こんな状態の俺には何も言い返すことができない。


「すまん」

「いいのよ。あなたにはたくさんお世話になってるもの。夕飯食べたらまた寝なさいね」


 その後、夕飯を取り、薬を飲むと眠りについた。


 ――


 目が覚めると、天井に映る影が揺らめいている。

 蝋燭の火だ。


「ん?」

「起こしちゃった?」


 ベッドの隣のテーブルに、レイリアの姿があった。

 書類仕事をしているようだ。


「まだいたのか?」

「朝までいるって言ったでしょ」

「そうはいっても、こんなところに朝までいて大丈夫か?」

「何の心配? 私の家のこと? 私の体調のこと?」

「両方だ」

「大丈夫よ。
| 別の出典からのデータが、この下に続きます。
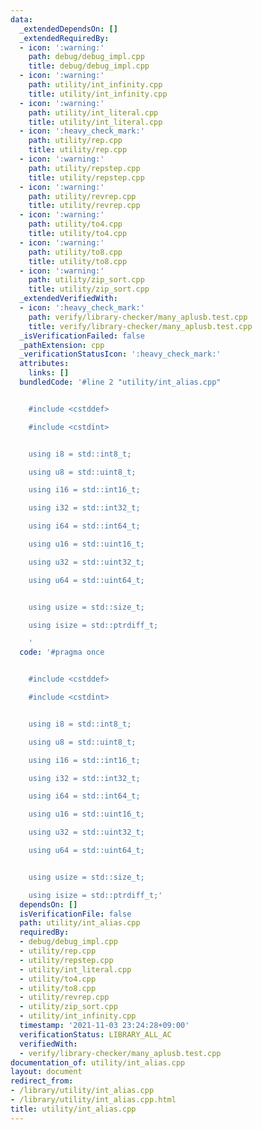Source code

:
 ```yaml
---
data:
  _extendedDependsOn: []
  _extendedRequiredBy:
  - icon: ':warning:'
    path: debug/debug_impl.cpp
    title: debug/debug_impl.cpp
  - icon: ':warning:'
    path: utility/int_infinity.cpp
    title: utility/int_infinity.cpp
  - icon: ':warning:'
    path: utility/int_literal.cpp
    title: utility/int_literal.cpp
  - icon: ':heavy_check_mark:'
    path: utility/rep.cpp
    title: utility/rep.cpp
  - icon: ':warning:'
    path: utility/repstep.cpp
    title: utility/repstep.cpp
  - icon: ':warning:'
    path: utility/revrep.cpp
    title: utility/revrep.cpp
  - icon: ':warning:'
    path: utility/to4.cpp
    title: utility/to4.cpp
  - icon: ':warning:'
    path: utility/to8.cpp
    title: utility/to8.cpp
  - icon: ':warning:'
    path: utility/zip_sort.cpp
    title: utility/zip_sort.cpp
  _extendedVerifiedWith:
  - icon: ':heavy_check_mark:'
    path: verify/library-checker/many_aplusb.test.cpp
    title: verify/library-checker/many_aplusb.test.cpp
  _isVerificationFailed: false
  _pathExtension: cpp
  _verificationStatusIcon: ':heavy_check_mark:'
  attributes:
    links: []
  bundledCode: '#line 2 "utility/int_alias.cpp"


    #include <cstddef>

    #include <cstdint>


    using i8 = std::int8_t;

    using u8 = std::uint8_t;

    using i16 = std::int16_t;

    using i32 = std::int32_t;

    using i64 = std::int64_t;

    using u16 = std::uint16_t;

    using u32 = std::uint32_t;

    using u64 = std::uint64_t;


    using usize = std::size_t;

    using isize = std::ptrdiff_t;

    '
  code: '#pragma once


    #include <cstddef>

    #include <cstdint>


    using i8 = std::int8_t;

    using u8 = std::uint8_t;

    using i16 = std::int16_t;

    using i32 = std::int32_t;

    using i64 = std::int64_t;

    using u16 = std::uint16_t;

    using u32 = std::uint32_t;

    using u64 = std::uint64_t;


    using usize = std::size_t;

    using isize = std::ptrdiff_t;'
  dependsOn: []
  isVerificationFile: false
  path: utility/int_alias.cpp
  requiredBy:
  - debug/debug_impl.cpp
  - utility/rep.cpp
  - utility/repstep.cpp
  - utility/int_literal.cpp
  - utility/to4.cpp
  - utility/to8.cpp
  - utility/revrep.cpp
  - utility/zip_sort.cpp
  - utility/int_infinity.cpp
  timestamp: '2021-11-03 23:24:28+09:00'
  verificationStatus: LIBRARY_ALL_AC
  verifiedWith:
  - verify/library-checker/many_aplusb.test.cpp
documentation_of: utility/int_alias.cpp
layout: document
redirect_from:
- /library/utility/int_alias.cpp
- /library/utility/int_alias.cpp.html
title: utility/int_alias.cpp
---
```

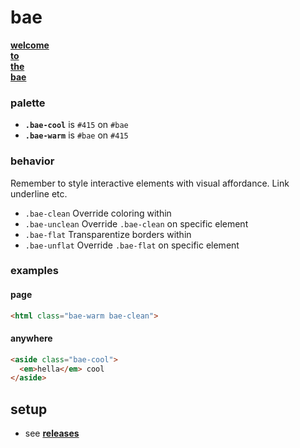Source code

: # bae

[<b>welcome<br>to<br>the<br>bae</b>](https://s9a.github.io/bae/)

### palette

- <b>`.bae-cool`</b> is `#415` on `#bae`
- <b>`.bae-warm`</b> is `#bae` on `#415`

### behavior

Remember to style interactive elements with visual affordance. Link underline etc.

- `.bae-clean` Override coloring within
- `.bae-unclean` Override `.bae-clean` on specific element
- `.bae-flat` Transparentize borders within
- `.bae-unflat` Override `.bae-flat` on specific element

### examples

#### page

```html
<html class="bae-warm bae-clean">
```

#### anywhere

```html
<aside class="bae-cool">
  <em>hella</em> cool
</aside>
```

## setup

- see [<b>releases</b>](../../releases)
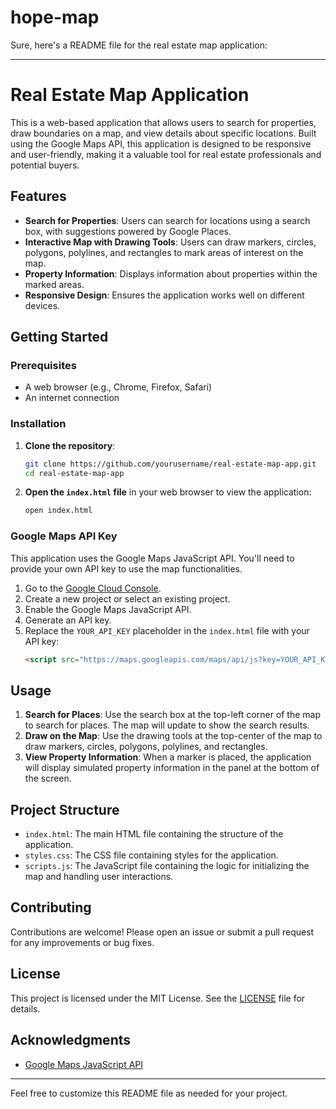 # hope-map
Sure, here's a README file for the real estate map application:

---

# Real Estate Map Application

This is a web-based application that allows users to search for properties, draw boundaries on a map, and view details about specific locations. Built using the Google Maps API, this application is designed to be responsive and user-friendly, making it a valuable tool for real estate professionals and potential buyers.

## Features

- **Search for Properties**: Users can search for locations using a search box, with suggestions powered by Google Places.
- **Interactive Map with Drawing Tools**: Users can draw markers, circles, polygons, polylines, and rectangles to mark areas of interest on the map.
- **Property Information**: Displays information about properties within the marked areas.
- **Responsive Design**: Ensures the application works well on different devices.

## Getting Started

### Prerequisites

- A web browser (e.g., Chrome, Firefox, Safari)
- An internet connection

### Installation

1. **Clone the repository**:
    ```sh
    git clone https://github.com/yourusername/real-estate-map-app.git
    cd real-estate-map-app
    ```

2. **Open the `index.html` file** in your web browser to view the application:
    ```sh
    open index.html
    ```

### Google Maps API Key

This application uses the Google Maps JavaScript API. You'll need to provide your own API key to use the map functionalities.

1. Go to the [Google Cloud Console](https://console.cloud.google.com/).
2. Create a new project or select an existing project.
3. Enable the Google Maps JavaScript API.
4. Generate an API key.
5. Replace the `YOUR_API_KEY` placeholder in the `index.html` file with your API key:
    ```html
    <script src="https://maps.googleapis.com/maps/api/js?key=YOUR_API_KEY&libraries=drawing,places,geometry"></script>
    ```

## Usage

1. **Search for Places**: Use the search box at the top-left corner of the map to search for places. The map will update to show the search results.
2. **Draw on the Map**: Use the drawing tools at the top-center of the map to draw markers, circles, polygons, polylines, and rectangles. 
3. **View Property Information**: When a marker is placed, the application will display simulated property information in the panel at the bottom of the screen.

## Project Structure

- `index.html`: The main HTML file containing the structure of the application.
- `styles.css`: The CSS file containing styles for the application.
- `scripts.js`: The JavaScript file containing the logic for initializing the map and handling user interactions.

## Contributing

Contributions are welcome! Please open an issue or submit a pull request for any improvements or bug fixes.

## License

This project is licensed under the MIT License. See the [LICENSE](LICENSE) file for details.

## Acknowledgments

- [Google Maps JavaScript API](https://developers.google.com/maps/documentation/javascript/tutorial)

---

Feel free to customize this README file as needed for your project.
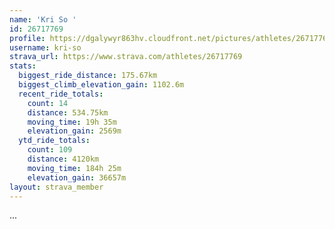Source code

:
 ```yaml
---
name: 'Kri So '
id: 26717769
profile: https://dgalywyr863hv.cloudfront.net/pictures/athletes/26717769/7761026/14/large.jpg
username: kri-so
strava_url: https://www.strava.com/athletes/26717769
stats:
  biggest_ride_distance: 175.67km
  biggest_climb_elevation_gain: 1102.6m
  recent_ride_totals:
    count: 14
    distance: 534.75km
    moving_time: 19h 35m
    elevation_gain: 2569m
  ytd_ride_totals:
    count: 109
    distance: 4120km
    moving_time: 184h 25m
    elevation_gain: 36657m
layout: strava_member
--- 
```

...
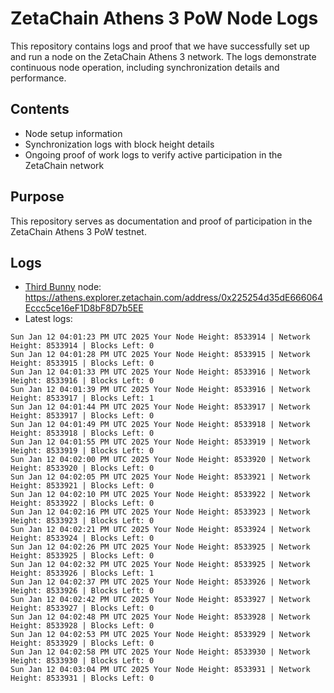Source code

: # ZetaChain Athens 3 PoW Node Logs
This repository contains logs and proof that we have successfully set up and run a node on the ZetaChain Athens 3 network. The logs demonstrate continuous node operation, including synchronization details and performance.

## Contents
- Node setup information
- Synchronization logs with block height details
- Ongoing proof of work logs to verify active participation in the ZetaChain network

## Purpose
This repository serves as documentation and proof of participation in the ZetaChain Athens 3 PoW testnet.

## Logs

- [Third Bunny](https://thirdbunny.xyz/) node: https://athens.explorer.zetachain.com/address/0x225254d35dE666064Eccc5ce16eF1D8bF8D7b5EE
- Latest logs:
```
Sun Jan 12 04:01:23 PM UTC 2025 Your Node Height: 8533914 | Network Height: 8533914 | Blocks Left: 0
Sun Jan 12 04:01:28 PM UTC 2025 Your Node Height: 8533915 | Network Height: 8533915 | Blocks Left: 0
Sun Jan 12 04:01:33 PM UTC 2025 Your Node Height: 8533916 | Network Height: 8533916 | Blocks Left: 0
Sun Jan 12 04:01:39 PM UTC 2025 Your Node Height: 8533916 | Network Height: 8533917 | Blocks Left: 1
Sun Jan 12 04:01:44 PM UTC 2025 Your Node Height: 8533917 | Network Height: 8533917 | Blocks Left: 0
Sun Jan 12 04:01:49 PM UTC 2025 Your Node Height: 8533918 | Network Height: 8533918 | Blocks Left: 0
Sun Jan 12 04:01:55 PM UTC 2025 Your Node Height: 8533919 | Network Height: 8533919 | Blocks Left: 0
Sun Jan 12 04:02:00 PM UTC 2025 Your Node Height: 8533920 | Network Height: 8533920 | Blocks Left: 0
Sun Jan 12 04:02:05 PM UTC 2025 Your Node Height: 8533921 | Network Height: 8533921 | Blocks Left: 0
Sun Jan 12 04:02:10 PM UTC 2025 Your Node Height: 8533922 | Network Height: 8533922 | Blocks Left: 0
Sun Jan 12 04:02:16 PM UTC 2025 Your Node Height: 8533923 | Network Height: 8533923 | Blocks Left: 0
Sun Jan 12 04:02:21 PM UTC 2025 Your Node Height: 8533924 | Network Height: 8533924 | Blocks Left: 0
Sun Jan 12 04:02:26 PM UTC 2025 Your Node Height: 8533925 | Network Height: 8533925 | Blocks Left: 0
Sun Jan 12 04:02:32 PM UTC 2025 Your Node Height: 8533925 | Network Height: 8533926 | Blocks Left: 1
Sun Jan 12 04:02:37 PM UTC 2025 Your Node Height: 8533926 | Network Height: 8533926 | Blocks Left: 0
Sun Jan 12 04:02:42 PM UTC 2025 Your Node Height: 8533927 | Network Height: 8533927 | Blocks Left: 0
Sun Jan 12 04:02:48 PM UTC 2025 Your Node Height: 8533928 | Network Height: 8533928 | Blocks Left: 0
Sun Jan 12 04:02:53 PM UTC 2025 Your Node Height: 8533929 | Network Height: 8533929 | Blocks Left: 0
Sun Jan 12 04:02:58 PM UTC 2025 Your Node Height: 8533930 | Network Height: 8533930 | Blocks Left: 0
Sun Jan 12 04:03:04 PM UTC 2025 Your Node Height: 8533931 | Network Height: 8533931 | Blocks Left: 0
```
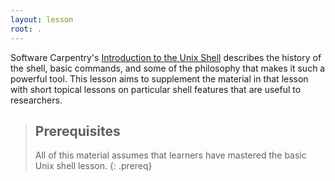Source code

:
 ```yaml
---
layout: lesson
root: .
---
```


Software Carpentry's [Introduction to the Unix Shell](http://swcarpentry.github.io/shell-novice/)
describes the history of the shell, basic commands, and some of the philosophy that makes it such
a powerful tool.  This lesson aims to supplement the material in that lesson with short topical
lessons on particular shell features that are useful to researchers.

> ## Prerequisites
>
> All of this material assumes that learners have mastered
> the basic Unix shell lesson.
{: .prereq}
子供じゃないんだから。外泊したくらいで怒られるわけないでしょう。とはいえ、患者さんに付き添って朝まで一緒にいることはないけどね。うふふ」


 窓はカーテンが閉められている。

 外の様子は分からない。


「もう夜だろう?」

「月が頭上を越えたわね」

「深夜じゃないか。お前寝ないのか?」

「ええ、まだ仕事が残ってるのよ」

「仕事って。今日もずっと仕事してただろう?」

「大丈夫よ。いつもこんなものだもの」

「医師か。大変だな」

「うふふ。そうね。でも、町の人の健康のためだもの。頑張れるわ」

「そうか。レイリアは凄いな」

「何言ってるの。あなたの方が凄いわよ。この町へ越してきて、たった半年で何人の人を救ったと思ってるの? 皆感謝してるのよ」

「ん? 何もしてないぞ?」

「うふふ。無自覚って嫌ね。さ、ちょっと診察するわ」


 脈や心音など、一通りの診察が終わった。

 こうなった原因として、川に入った状況なども伝えている。


「直接的な原因は身体が冷えたことだけど、これまで溜まっていた精神的な疲労が一気に噴出したと思うのよ」

「まあここまで色々……あったからな」

「この町に来たことで安心できたってことよね。良い意味で緊張が解けたのよ」

「そうだな。俺はこの町が気に入ってるよ」

「うふふ。嬉しいわ。いつまでもいてね」

「そうだな」

「さ、薬を飲んで寝なさい」


 レイリアが薬を煎じてくれた。